Schools Are Trying to Do Too Much

Schools Are Trying to Do Too Much

Over the past year or two, there’s been a lot of talk about educational “unbundling.” I’m glad. After all, more than a decade ago, I helped import “unbundling” into K-12 when I penned the ASCD book Education Unbound, which delved deep into the idea; edited a special section of Phi Delta Kappan on “Unbundling Schools”; and penned “Unbundling’ Schools and Schooling” for The Futures of School Reform. That’s why headlines like “The Great Education Unbundling and How Learning Will be Rebundled” warm my dyspeptic heart. I’ll talk about the concept more in a moment, but for those who are unfamiliar, “unbundling” is reflecting on and unpacking the many roles schools have bundled together to reassemble them in more fruitful ways.

It’s terrific to see the idea getting traction. But I’m also concerned that we’re in danger of losing the thread when it comes to the logic of unbundling. The more overheated devotees of personalization and education savings accounts seem to imagine that unbundling means families will wind up custom-assembling every student’s education. That risks turning unbundling into something chaotic, frustrating, and intimidating rather than the healthy opportunity for rethinking that it ought to be.

A quick step back can help clarify things. Once upon a time, communication and transportation imposed harsh constraints on schooling. Back in the 1980s (much less the 1880s!), students really needed to be in the same room as a teacher to learn from them. For students to read a book, schools needed classroom sets of printed copies. Students could only be mentored or tutored by adults who lived within driving distance and had the time and means to meet them at school or the local library.

Schools provided a sprawling array of services to students who lived in a geographic area. It made sense but was also a lot to ask. After all, it’s hard for any organization to do a lot of different things, much less to do them all well. Well, advances in technology have made it so that schools no longer need to be one-stop shops for everything. It’s now possible for students to access books, tutoring, and even whole courses online, creating an extraordinary opening to ask how schools and their faculty and resources should be organized to most effectively meet students’ needs and foster learning.

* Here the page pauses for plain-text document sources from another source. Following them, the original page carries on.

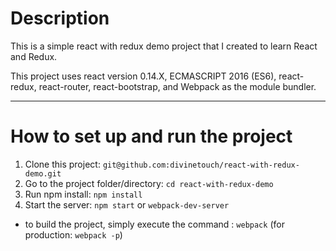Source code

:# Description

This is a simple react with redux demo project that I created to learn React and Redux.

This project uses react version 0.14.X, ECMASCRIPT 2016 (ES6), react-redux, react-router, react-bootstrap, and Webpack as the module bundler.

---
# How to set up and run the project

1. Clone this project: ```git@github.com:divinetouch/react-with-redux-demo.git```
2. Go to the project folder/directory: ```cd react-with-redux-demo```
3. Run npm install: ```npm install```
4. Start the server: ```npm start``` or ```webpack-dev-server```

- to build the project, simply execute the command : ```webpack``` (for production: ```webpack -p```)
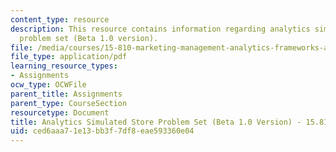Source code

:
 ```yaml
---
content_type: resource
description: This resource contains information regarding analytics simulated store
  problem set (Beta 1.0 version).
file: /media/courses/15-810-marketing-management-analytics-frameworks-and-applications-fall-2015/ced6aaa71e13bb3f7df8eae593360e04_MIT15_810F15_AnaSim_Problm.pdf
file_type: application/pdf
learning_resource_types:
- Assignments
ocw_type: OCWFile
parent_title: Assignments
parent_type: CourseSection
resourcetype: Document
title: Analytics Simulated Store Problem Set (Beta 1.0 Version) - 15.810 Fall 2015
uid: ced6aaa7-1e13-bb3f-7df8-eae593360e04
---
```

“Unbundling” is a matter of unpacking the many roles, responsibilities, and tasks that schools have bundled together and then assembling them in more fruitful ways. This means asking what schools and educators should do by themselves or when they might want to tap today’s vibrant ecosystem of nonschool resources and programs. Instead of lamenting how much schools and teachers are expected to do today, it’s a call to ask what we should expect them to do.

After all, teachers operate as lesson designers, lecturers, evaluators, remediators, hallway monitors, counselors, tech troubleshooters, secretaries, and more. Unbundling asks whether it has to be this way. Can some of these tasks be outsourced to tech, nonteaching staff, or community partners? Can some of these tasks be eliminated or handled differently?

None of this necessarily entails new burdens for parents or families. While it creates terrific possibilities for those parents who want to take advantage, the point is not to require satisfied parents to do more. Yet, there’s a real temptation to turn unbundling into a “reform” that can be pitched to funders and used to make the case for education savings accounts.

This promises to turn unbundling into an unwanted bureaucratic rigmarole that frustrates many parents. I’m a big fan of expanding choices for families. That said, if unbundling complicates parents’ lives and gives them more work to do—even when they’re already pretty satisfied with teachers, programs, or schools—then it’s a recipe for bad policy and bad politics.

After all, unbundling isn’t supposed to be about putting more on parents but about putting schooling together in more promising ways. This can absolutely include more parental choice. But it can also mean that states or districts think differently about instructional delivery. It can be about finding better ways to use tools, time, or talent. That kind of purposeful redesign is the point. Both unbundling and expanded educational choice are good things, but they’re not the same thing.